When you write out the listing, keep every word as it stands and drop the pictures.
=== Begin Enclosure ===
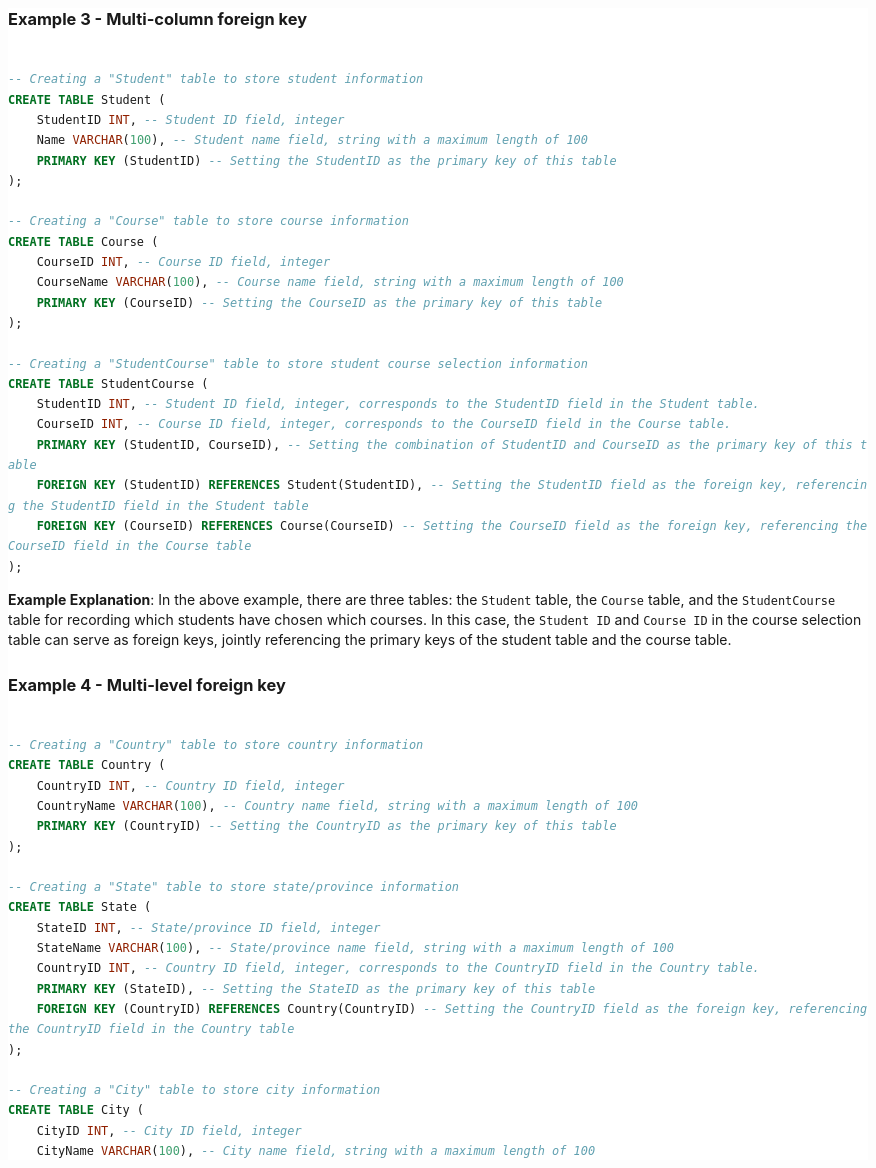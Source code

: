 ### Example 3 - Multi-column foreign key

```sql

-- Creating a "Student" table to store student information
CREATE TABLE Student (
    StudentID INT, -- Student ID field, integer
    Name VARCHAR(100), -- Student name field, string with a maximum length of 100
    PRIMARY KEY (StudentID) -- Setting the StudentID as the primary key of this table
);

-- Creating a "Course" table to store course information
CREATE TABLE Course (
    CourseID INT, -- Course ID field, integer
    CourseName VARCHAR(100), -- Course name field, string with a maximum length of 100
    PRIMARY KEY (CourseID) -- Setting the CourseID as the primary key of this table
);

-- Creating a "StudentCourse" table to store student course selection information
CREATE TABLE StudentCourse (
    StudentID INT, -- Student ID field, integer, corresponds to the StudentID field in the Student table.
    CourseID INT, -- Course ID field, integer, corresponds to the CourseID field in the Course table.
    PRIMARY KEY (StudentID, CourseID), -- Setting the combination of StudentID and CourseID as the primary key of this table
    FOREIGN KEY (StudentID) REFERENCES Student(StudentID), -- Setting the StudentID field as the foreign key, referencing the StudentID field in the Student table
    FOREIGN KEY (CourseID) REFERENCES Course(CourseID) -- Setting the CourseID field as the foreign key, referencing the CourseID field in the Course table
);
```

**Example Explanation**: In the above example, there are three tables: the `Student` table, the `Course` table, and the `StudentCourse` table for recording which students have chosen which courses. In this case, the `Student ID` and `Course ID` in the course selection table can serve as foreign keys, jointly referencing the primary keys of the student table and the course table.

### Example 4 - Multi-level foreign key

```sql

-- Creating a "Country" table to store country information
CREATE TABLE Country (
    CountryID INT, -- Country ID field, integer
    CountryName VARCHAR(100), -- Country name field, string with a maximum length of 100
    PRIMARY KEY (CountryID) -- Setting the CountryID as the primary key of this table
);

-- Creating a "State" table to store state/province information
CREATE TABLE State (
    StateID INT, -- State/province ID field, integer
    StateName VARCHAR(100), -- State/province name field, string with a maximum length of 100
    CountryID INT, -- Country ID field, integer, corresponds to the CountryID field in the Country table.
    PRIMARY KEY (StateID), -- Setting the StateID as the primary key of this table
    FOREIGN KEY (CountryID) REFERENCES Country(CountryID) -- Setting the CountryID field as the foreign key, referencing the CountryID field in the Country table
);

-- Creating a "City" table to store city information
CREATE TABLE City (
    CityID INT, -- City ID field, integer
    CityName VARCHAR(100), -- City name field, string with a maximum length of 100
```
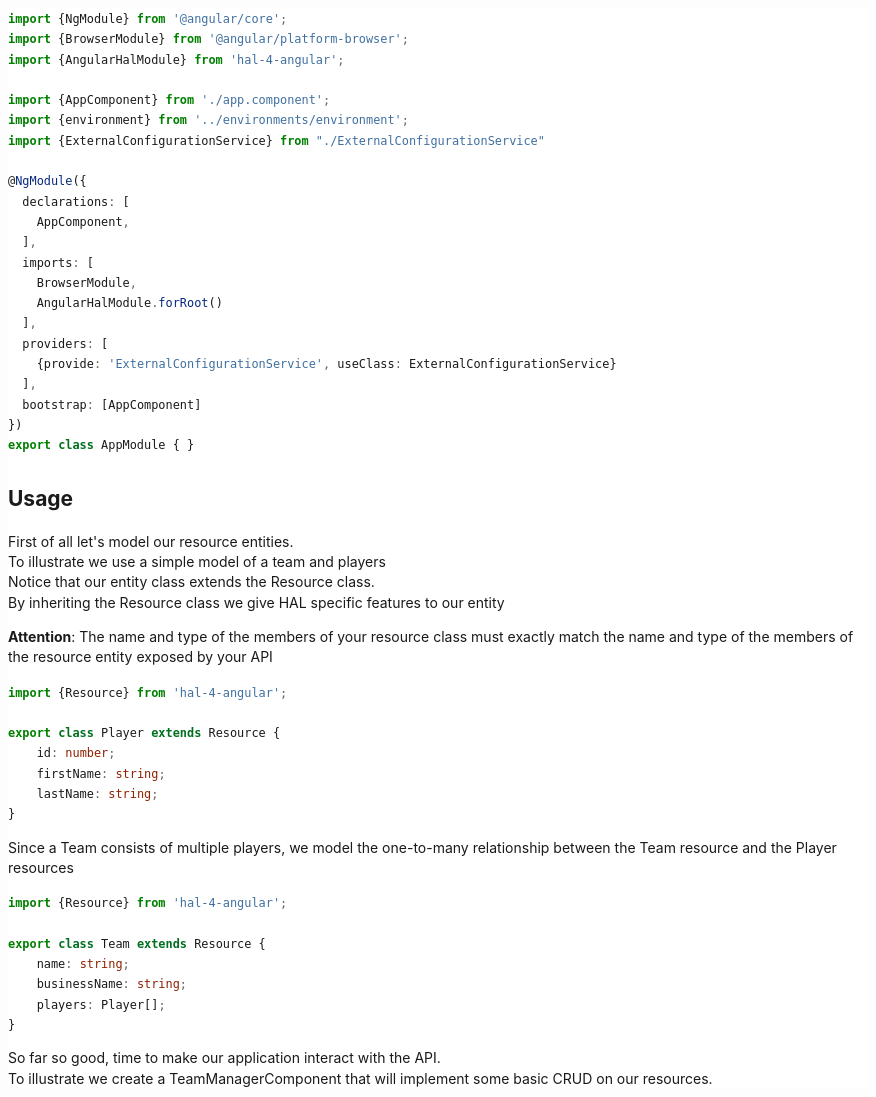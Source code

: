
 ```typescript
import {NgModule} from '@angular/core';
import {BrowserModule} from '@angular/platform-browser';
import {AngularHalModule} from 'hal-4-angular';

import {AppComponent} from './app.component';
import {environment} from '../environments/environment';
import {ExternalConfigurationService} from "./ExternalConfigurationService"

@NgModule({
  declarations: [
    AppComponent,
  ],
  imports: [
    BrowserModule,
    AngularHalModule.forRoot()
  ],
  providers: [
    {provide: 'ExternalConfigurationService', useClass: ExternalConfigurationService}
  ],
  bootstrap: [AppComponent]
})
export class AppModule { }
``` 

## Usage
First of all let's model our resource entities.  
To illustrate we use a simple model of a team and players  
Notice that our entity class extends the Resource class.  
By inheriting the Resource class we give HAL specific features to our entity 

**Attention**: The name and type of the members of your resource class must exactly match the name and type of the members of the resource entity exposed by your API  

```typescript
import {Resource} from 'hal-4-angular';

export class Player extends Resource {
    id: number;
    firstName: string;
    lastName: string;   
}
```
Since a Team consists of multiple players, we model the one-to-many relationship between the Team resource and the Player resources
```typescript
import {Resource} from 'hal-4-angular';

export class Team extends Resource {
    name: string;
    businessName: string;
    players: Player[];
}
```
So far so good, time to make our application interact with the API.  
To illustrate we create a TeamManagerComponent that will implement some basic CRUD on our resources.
=== End Enclosure ===
* Written answer *
Source code

: ### Example 3 - Multi-column foreign key

```sql

-- Creating a "Student" table to store student information
CREATE TABLE Student (
    StudentID INT, -- Student ID field, integer
    Name VARCHAR(100), -- Student name field, string with a maximum length of 100
    PRIMARY KEY (StudentID) -- Setting the StudentID as the primary key of this table
);

-- Creating a "Course" table to store course information
CREATE TABLE Course (
    CourseID INT, -- Course ID field, integer
    CourseName VARCHAR(100), -- Course name field, string with a maximum length of 100
    PRIMARY KEY (CourseID) -- Setting the CourseID as the primary key of this table
);

-- Creating a "StudentCourse" table to store student course selection information
CREATE TABLE StudentCourse (
    StudentID INT, -- Student ID field, integer, corresponds to the StudentID field in the Student table.
    CourseID INT, -- Course ID field, integer, corresponds to the CourseID field in the Course table.
    PRIMARY KEY (StudentID, CourseID), -- Setting the combination of StudentID and CourseID as the primary key of this table
    FOREIGN KEY (StudentID) REFERENCES Student(StudentID), -- Setting the StudentID field as the foreign key, referencing the StudentID field in the Student table
    FOREIGN KEY (CourseID) REFERENCES Course(CourseID) -- Setting the CourseID field as the foreign key, referencing the CourseID field in the Course table
);
```

**Example Explanation**: In the above example, there are three tables: the `Student` table, the `Course` table, and the `StudentCourse` table for recording which students have chosen which courses. In this case, the `Student ID` and `Course ID` in the course selection table can serve as foreign keys, jointly referencing the primary keys of the student table and the course table.

### Example 4 - Multi-level foreign key

```sql

-- Creating a "Country" table to store country information
CREATE TABLE Country (
    CountryID INT, -- Country ID field, integer
    CountryName VARCHAR(100), -- Country name field, string with a maximum length of 100
    PRIMARY KEY (CountryID) -- Setting the CountryID as the primary key of this table
);

-- Creating a "State" table to store state/province information
CREATE TABLE State (
    StateID INT, -- State/province ID field, integer
    StateName VARCHAR(100), -- State/province name field, string with a maximum length of 100
    CountryID INT, -- Country ID field, integer, corresponds to the CountryID field in the Country table.
    PRIMARY KEY (StateID), -- Setting the StateID as the primary key of this table
    FOREIGN KEY (CountryID) REFERENCES Country(CountryID) -- Setting the CountryID field as the foreign key, referencing the CountryID field in the Country table
);

-- Creating a "City" table to store city information
CREATE TABLE City (
    CityID INT, -- City ID field, integer
    CityName VARCHAR(100), -- City name field, string with a maximum length of 100
```
Source code

:
 ```typescript
import {NgModule} from '@angular/core';
import {BrowserModule} from '@angular/platform-browser';
import {AngularHalModule} from 'hal-4-angular';

import {AppComponent} from './app.component';
import {environment} from '../environments/environment';
import {ExternalConfigurationService} from "./ExternalConfigurationService"

@NgModule({
  declarations: [
    AppComponent,
  ],
  imports: [
    BrowserModule,
    AngularHalModule.forRoot()
  ],
  providers: [
    {provide: 'ExternalConfigurationService', useClass: ExternalConfigurationService}
  ],
  bootstrap: [AppComponent]
})
export class AppModule { }
``` 

## Usage
First of all let's model our resource entities.  
To illustrate we use a simple model of a team and players  
Notice that our entity class extends the Resource class.  
By inheriting the Resource class we give HAL specific features to our entity 

**Attention**: The name and type of the members of your resource class must exactly match the name and type of the members of the resource entity exposed by your API  

```typescript
import {Resource} from 'hal-4-angular';

export class Player extends Resource {
    id: number;
    firstName: string;
    lastName: string;   
}
```
Since a Team consists of multiple players, we model the one-to-many relationship between the Team resource and the Player resources
```typescript
import {Resource} from 'hal-4-angular';

export class Team extends Resource {
    name: string;
    businessName: string;
    players: Player[];
}
```
So far so good, time to make our application interact with the API.  
To illustrate we create a TeamManagerComponent that will implement some basic CRUD on our resources.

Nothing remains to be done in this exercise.